Dalam gugatan itu, Parham mengakui bahwa dia secara teratur memberi tahu anak -anaknya ‘tidak’ ketika meminta makanan bahagia, kata McDonald’s dalam konservasi pengadilan hari Senin.
“Dia tidak tertipu oleh iklan apa pun dan tidak berhubungan dengan informasi apa pun dari McDonald’s,” kata perusahaan itu. McDonald’s memindahkan kasus ini ke pengadilan federal, tetapi penggugat berencana untuk berjuang untuk mengembalikan kasus ini di depan hakim California.

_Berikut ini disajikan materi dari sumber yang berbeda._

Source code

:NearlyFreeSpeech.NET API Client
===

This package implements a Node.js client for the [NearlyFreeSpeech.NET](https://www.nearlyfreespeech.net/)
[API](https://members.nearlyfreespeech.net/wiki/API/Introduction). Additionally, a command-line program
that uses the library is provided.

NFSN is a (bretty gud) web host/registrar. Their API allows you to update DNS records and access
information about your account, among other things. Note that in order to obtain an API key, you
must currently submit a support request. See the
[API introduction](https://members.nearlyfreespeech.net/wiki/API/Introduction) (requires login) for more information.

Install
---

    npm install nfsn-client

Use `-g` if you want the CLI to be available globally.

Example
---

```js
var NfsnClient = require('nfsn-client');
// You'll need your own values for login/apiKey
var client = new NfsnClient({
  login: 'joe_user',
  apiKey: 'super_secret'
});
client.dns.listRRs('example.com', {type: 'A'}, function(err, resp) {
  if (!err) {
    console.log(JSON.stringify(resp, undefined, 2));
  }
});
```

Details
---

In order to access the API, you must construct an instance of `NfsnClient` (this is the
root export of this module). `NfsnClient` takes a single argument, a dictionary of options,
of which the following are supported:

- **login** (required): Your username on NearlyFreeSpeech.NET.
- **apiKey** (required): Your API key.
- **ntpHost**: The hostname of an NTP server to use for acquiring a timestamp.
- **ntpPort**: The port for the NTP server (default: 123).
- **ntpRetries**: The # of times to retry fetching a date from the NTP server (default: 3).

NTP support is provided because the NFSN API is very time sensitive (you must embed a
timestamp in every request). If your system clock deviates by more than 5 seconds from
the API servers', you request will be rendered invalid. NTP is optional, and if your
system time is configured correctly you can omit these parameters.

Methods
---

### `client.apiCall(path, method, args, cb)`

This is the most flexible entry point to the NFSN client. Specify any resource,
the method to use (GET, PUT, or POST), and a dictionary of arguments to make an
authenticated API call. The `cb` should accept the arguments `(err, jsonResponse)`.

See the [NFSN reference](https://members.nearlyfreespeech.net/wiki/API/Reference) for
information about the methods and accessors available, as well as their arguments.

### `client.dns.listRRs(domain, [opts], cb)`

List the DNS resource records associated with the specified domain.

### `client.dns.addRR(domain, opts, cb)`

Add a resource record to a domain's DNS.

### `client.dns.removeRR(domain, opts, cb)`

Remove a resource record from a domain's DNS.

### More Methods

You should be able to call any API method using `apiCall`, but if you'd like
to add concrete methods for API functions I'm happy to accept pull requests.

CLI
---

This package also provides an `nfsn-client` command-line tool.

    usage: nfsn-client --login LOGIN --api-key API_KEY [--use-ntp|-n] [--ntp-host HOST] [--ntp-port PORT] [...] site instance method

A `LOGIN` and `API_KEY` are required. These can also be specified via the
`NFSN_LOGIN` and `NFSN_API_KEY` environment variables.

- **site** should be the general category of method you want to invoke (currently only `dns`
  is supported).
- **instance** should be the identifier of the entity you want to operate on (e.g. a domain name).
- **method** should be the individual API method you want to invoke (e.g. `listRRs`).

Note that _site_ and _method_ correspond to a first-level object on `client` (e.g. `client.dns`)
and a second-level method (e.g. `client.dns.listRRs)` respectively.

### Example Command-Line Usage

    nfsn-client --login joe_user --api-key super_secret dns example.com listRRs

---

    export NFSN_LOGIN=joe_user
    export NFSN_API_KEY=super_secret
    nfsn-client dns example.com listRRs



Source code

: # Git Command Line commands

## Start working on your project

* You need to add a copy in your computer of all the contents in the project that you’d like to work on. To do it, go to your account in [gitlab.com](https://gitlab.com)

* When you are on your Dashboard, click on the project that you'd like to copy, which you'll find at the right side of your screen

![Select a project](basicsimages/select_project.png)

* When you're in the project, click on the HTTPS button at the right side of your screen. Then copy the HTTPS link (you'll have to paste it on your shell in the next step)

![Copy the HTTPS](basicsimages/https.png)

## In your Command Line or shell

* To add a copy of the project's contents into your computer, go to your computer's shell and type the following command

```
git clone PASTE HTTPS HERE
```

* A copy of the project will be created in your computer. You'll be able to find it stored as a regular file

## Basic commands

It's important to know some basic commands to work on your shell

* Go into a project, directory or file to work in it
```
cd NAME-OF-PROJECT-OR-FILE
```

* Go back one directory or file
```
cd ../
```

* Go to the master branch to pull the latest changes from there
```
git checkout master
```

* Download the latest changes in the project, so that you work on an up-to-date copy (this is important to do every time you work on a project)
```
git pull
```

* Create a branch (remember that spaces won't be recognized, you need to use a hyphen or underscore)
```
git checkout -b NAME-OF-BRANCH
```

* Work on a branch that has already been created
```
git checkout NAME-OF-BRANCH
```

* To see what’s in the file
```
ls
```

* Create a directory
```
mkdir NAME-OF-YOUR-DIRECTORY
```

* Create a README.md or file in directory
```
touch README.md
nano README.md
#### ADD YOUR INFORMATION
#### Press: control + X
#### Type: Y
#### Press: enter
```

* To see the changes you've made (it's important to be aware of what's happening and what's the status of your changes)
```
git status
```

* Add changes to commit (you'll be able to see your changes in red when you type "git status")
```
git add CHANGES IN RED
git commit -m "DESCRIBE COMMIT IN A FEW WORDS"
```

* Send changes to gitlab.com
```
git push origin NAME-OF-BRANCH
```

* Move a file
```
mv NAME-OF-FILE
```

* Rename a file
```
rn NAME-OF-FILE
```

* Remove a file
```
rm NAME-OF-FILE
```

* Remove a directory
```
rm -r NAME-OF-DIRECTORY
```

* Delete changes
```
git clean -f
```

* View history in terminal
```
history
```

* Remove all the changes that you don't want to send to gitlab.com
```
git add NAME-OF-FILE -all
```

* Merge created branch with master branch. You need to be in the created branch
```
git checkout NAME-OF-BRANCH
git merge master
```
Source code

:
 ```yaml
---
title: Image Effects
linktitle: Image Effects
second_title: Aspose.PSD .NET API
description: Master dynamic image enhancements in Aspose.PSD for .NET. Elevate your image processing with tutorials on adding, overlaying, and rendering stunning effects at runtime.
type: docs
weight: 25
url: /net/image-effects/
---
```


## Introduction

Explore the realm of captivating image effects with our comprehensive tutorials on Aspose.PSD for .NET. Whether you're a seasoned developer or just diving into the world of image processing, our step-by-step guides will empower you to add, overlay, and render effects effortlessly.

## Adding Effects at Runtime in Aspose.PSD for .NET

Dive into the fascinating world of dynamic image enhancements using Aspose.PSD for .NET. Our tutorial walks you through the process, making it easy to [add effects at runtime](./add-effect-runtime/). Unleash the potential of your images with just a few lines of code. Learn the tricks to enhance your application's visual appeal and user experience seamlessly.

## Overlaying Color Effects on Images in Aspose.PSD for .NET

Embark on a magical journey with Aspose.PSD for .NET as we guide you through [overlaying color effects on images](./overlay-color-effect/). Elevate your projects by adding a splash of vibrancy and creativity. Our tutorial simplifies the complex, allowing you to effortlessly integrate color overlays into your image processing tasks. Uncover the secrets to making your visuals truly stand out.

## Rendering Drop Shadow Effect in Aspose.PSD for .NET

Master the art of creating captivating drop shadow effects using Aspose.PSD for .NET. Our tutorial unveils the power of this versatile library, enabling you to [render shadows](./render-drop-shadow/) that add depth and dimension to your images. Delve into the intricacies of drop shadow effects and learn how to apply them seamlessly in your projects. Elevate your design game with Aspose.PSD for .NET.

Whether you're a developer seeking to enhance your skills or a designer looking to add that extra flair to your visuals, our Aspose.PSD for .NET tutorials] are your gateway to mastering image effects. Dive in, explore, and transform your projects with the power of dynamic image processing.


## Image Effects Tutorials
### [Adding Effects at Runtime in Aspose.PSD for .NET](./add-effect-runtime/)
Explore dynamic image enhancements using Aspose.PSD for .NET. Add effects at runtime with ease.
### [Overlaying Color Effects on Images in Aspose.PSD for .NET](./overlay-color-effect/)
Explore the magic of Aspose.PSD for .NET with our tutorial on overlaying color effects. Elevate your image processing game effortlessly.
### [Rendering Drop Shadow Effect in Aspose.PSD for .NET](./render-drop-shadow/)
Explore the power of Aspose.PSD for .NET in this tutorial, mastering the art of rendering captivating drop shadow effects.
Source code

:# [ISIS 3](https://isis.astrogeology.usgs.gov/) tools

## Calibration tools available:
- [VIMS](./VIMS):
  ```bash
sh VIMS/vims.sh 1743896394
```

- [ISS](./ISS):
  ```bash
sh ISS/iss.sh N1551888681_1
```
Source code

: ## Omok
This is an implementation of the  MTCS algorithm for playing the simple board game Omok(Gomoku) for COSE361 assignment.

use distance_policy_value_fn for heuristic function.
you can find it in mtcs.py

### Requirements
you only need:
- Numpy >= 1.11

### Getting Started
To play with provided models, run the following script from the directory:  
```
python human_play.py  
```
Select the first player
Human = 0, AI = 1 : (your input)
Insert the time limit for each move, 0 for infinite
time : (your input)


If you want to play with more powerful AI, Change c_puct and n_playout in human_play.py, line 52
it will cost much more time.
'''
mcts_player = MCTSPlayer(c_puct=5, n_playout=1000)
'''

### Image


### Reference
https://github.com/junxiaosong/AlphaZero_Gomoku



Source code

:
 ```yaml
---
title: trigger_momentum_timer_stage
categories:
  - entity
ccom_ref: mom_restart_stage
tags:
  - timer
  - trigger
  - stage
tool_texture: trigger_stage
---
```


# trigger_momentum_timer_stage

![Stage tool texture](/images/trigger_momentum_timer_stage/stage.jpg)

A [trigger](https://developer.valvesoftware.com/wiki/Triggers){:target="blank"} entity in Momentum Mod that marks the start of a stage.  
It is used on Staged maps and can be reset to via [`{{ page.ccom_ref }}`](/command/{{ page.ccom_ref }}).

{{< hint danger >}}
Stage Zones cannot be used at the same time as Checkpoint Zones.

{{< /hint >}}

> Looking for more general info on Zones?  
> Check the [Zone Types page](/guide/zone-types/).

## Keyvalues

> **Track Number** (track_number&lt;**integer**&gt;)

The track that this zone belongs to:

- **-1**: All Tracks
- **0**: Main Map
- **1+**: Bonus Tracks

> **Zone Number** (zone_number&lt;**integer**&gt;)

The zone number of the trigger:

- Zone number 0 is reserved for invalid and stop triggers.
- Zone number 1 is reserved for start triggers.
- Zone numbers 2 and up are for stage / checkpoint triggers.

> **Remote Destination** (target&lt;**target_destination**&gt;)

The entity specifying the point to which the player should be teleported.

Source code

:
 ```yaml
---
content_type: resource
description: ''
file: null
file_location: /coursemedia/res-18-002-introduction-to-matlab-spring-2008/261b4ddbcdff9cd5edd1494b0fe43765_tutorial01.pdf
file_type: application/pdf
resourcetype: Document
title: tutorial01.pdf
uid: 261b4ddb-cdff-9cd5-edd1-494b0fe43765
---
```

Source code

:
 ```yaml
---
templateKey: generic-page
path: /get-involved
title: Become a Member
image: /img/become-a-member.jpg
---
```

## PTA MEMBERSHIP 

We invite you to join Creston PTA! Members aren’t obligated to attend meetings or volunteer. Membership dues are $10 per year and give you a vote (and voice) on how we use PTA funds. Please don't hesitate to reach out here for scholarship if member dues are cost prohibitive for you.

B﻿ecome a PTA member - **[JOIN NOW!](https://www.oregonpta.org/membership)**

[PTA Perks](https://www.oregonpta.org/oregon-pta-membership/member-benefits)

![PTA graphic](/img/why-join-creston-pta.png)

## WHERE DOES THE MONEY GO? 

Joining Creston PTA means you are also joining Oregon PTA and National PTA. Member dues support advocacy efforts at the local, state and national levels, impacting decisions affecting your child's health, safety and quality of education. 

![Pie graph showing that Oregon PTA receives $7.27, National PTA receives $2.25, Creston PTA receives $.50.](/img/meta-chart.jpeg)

Jika diizinkan kasus Parham, itu akan menyebabkan sejumlah tuntutan hukum bermasalah lainnya, kata McDonald’s.
“Singkatnya, iklan untuk anak -anak produk apa pun yang diminta seorang anak, tetapi orang tua tidak ingin membeli, akan membentuk praktik perdagangan yang tidak adil,” kata perusahaan itu.
Stephen Gardner, pengacara litigasi untuk kelompok kepentingan publik, mengatakan McDonald’s menggunakan pendekatan pemotong kue untuk menolak gugatan, dengan satu perbedaan penting.
“Yang berbeda dengan mosi ini adalah bahwa McDonald’s memilih untuk menyalahkan korban – dan mengatakan itu semua adalah kesalahan Monet Parham jika dia tidak memaksa putrinya untuk mengabaikan serangan pesan pemasaran McDonald’s,” kata Gardner.
“McDonald’s menghasilkan banyak uang dengan pergi langsung ke orang tua kepada anak -anak, dan ingin melanjutkan strategi.”
Sebagian besar perusahaan makanan telah berjanji untuk tidak beriklan langsung kepada anak -anak, tetapi sebagian besar bagi industri untuk mengawasi tindakannya sendiri di depan. Industri ini juga berpendapat bahwa pemerintah berusaha membatasi perlindungan ucapan yang bebas iklan.
Industri makanan AS telah berhasil mengusir tuntutan hukum terkait obesitas selama bertahun -tahun, termasuk undang -undang negara bagian yang menembus yang melarang tuntutan hukum terkait obesitas.
Gugatan class action yang diusulkan di Pengadilan Distrik AS, Distrik Utara California, adalah Parham v. McDonald’s Corporation et al, 11-511.